InsidePolitik–MUI Jateng akhirnya menarik fatwa terkait memilih calon kepala daerah (cakada) muslim.
Fatwa itu menuai protes banyak pihak, hingga akhirnya MUI Jateng mencabut surat fatwa, dan meminta umat tidak mempersoalkan lagi.
“Sudah kita minta cabut, tidak perlu dipersoalkan lagi,” kata Ketua MUI Jawa Tengah KH Ahmad Darodji.
Darodji menerangkan sejatinya MUI Jateng tidak pernah mengeluarkan fatwa soal calon kepala daerah, hanya menyikapi fatwa dari MUI pusat sebelumnya.
“Tidak melakukan tausiyah [kajian untuk penerbitan fatwa sendiri], tausiyah itu rencana akan ada tapi kita cabut, tidak jadi karena pusat sudah ada [fatwa sejenis]. Jadi itu ‘nguyahi segoro’ [mengarami lautan] dan mungkin tidak sesuai juga oleh karena itu fatwa MUI sudah ada di pusat sana,” jelas Darodji.
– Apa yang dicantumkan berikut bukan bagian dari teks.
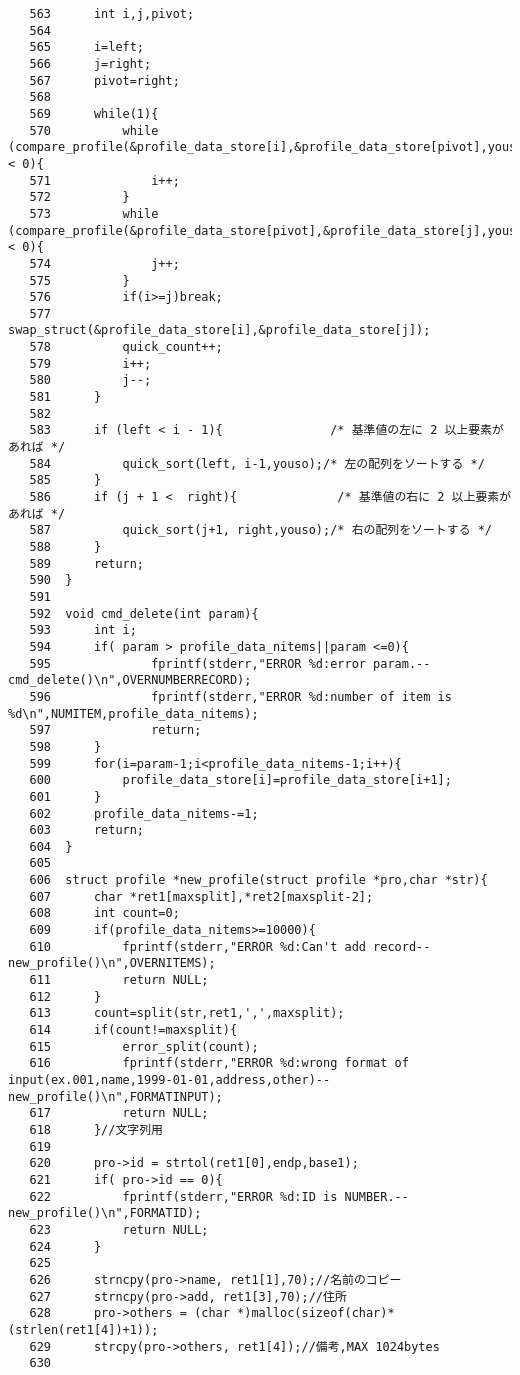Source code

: \documentclass[a4j,11pt]{jarticle}
\begin{document}
{\begin{verbatim}
   563	    int i,j,pivot;
   564	    
   565	    i=left; 
   566	    j=right;
   567	    pivot=right;
   568	    
   569	    while(1){
   570	        while (compare_profile(&profile_data_store[i],&profile_data_store[pivot],youso) < 0){
   571	            i++;
   572	        }
   573	        while (compare_profile(&profile_data_store[pivot],&profile_data_store[j],youso) < 0){
   574	            j++;
   575	        }
   576	        if(i>=j)break;
   577	        swap_struct(&profile_data_store[i],&profile_data_store[j]);
   578	        quick_count++;
   579	        i++;
   580	        j--;
   581	    }
   582	    
   583	    if (left < i - 1){               /* 基準値の左に 2 以上要素があれば */
   584	        quick_sort(left, i-1,youso);/* 左の配列をソートする */
   585	    }
   586	    if (j + 1 <  right){              /* 基準値の右に 2 以上要素があれば */
   587	        quick_sort(j+1, right,youso);/* 右の配列をソートする */
   588	    }
   589	    return;
   590	}
   591	
   592	void cmd_delete(int param){
   593	    int i;
   594	    if( param > profile_data_nitems||param <=0){
   595	            fprintf(stderr,"ERROR %d:error param.--cmd_delete()\n",OVERNUMBERRECORD);
   596	            fprintf(stderr,"ERROR %d:number of item is %d\n",NUMITEM,profile_data_nitems);
   597	            return;
   598	    }
   599	    for(i=param-1;i<profile_data_nitems-1;i++){
   600	        profile_data_store[i]=profile_data_store[i+1];
   601	    }
   602	    profile_data_nitems-=1;
   603	    return;
   604	}
   605	
   606	struct profile *new_profile(struct profile *pro,char *str){
   607	    char *ret1[maxsplit],*ret2[maxsplit-2];
   608	    int count=0;
   609	    if(profile_data_nitems>=10000){
   610	        fprintf(stderr,"ERROR %d:Can't add record--new_profile()\n",OVERNITEMS);
   611	        return NULL;
   612	    }
   613	    count=split(str,ret1,',',maxsplit);
   614	    if(count!=maxsplit){
   615	        error_split(count);
   616	        fprintf(stderr,"ERROR %d:wrong format of input(ex.001,name,1999-01-01,address,other)--new_profile()\n",FORMATINPUT);
   617	        return NULL;
   618	    }//文字列用
   619	
   620	    pro->id = strtol(ret1[0],endp,base1);
   621	    if( pro->id == 0){
   622	        fprintf(stderr,"ERROR %d:ID is NUMBER.--new_profile()\n",FORMATID);
   623	        return NULL;
   624	    }
   625	
   626	    strncpy(pro->name, ret1[1],70);//名前のコピー
   627	    strncpy(pro->add, ret1[3],70);//住所
   628	    pro->others = (char *)malloc(sizeof(char)*(strlen(ret1[4])+1));
   629	    strcpy(pro->others, ret1[4]);//備考,MAX 1024bytes
   630	

\end{verbatim}}
\end{document}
“Kita tidak mengeluarkan fatwa lagi, dan barang kali mungkin lebih bijaksana kalau [MUI] Jawa Tengah tidak mengeluarkan fatwa seperti yang keluar saat itu. [surat fatwa MUI Jateng] itu sudah saya minta untuk dicabut itu, karena itu nguyahi segoro, sudah ada di pusat kenapa kita dikeluarkan, saya minta itu dicabut,” tambahnya.
Sebelumya beredar foto atau tangkapal layar atas foto Surat fatwa MUI Jawa Tengah yang dikeluarkan pada 23 November 2024 merujuk pada Tausiah Kebangsaan MUI (Pusat) tentang Pemilihan Kepala Daerah Serentak tahun 2024 Nomor : Kep-74/DP-MUI/XI/2024.
Berdasarkan Focus Group Discussion (FGD) MUI Jawa Tengah atas fatwa itu bertempat di Pondok Pesantren Fadhlul Fadhlan Semarang menghasilkan sejumlah poin:
1. Memilih dalam Pemilu adalah hak konstitusional . Demikian juga menggunakan hak pilih berdasarkan kecenderungan agama, suku dan kelompok.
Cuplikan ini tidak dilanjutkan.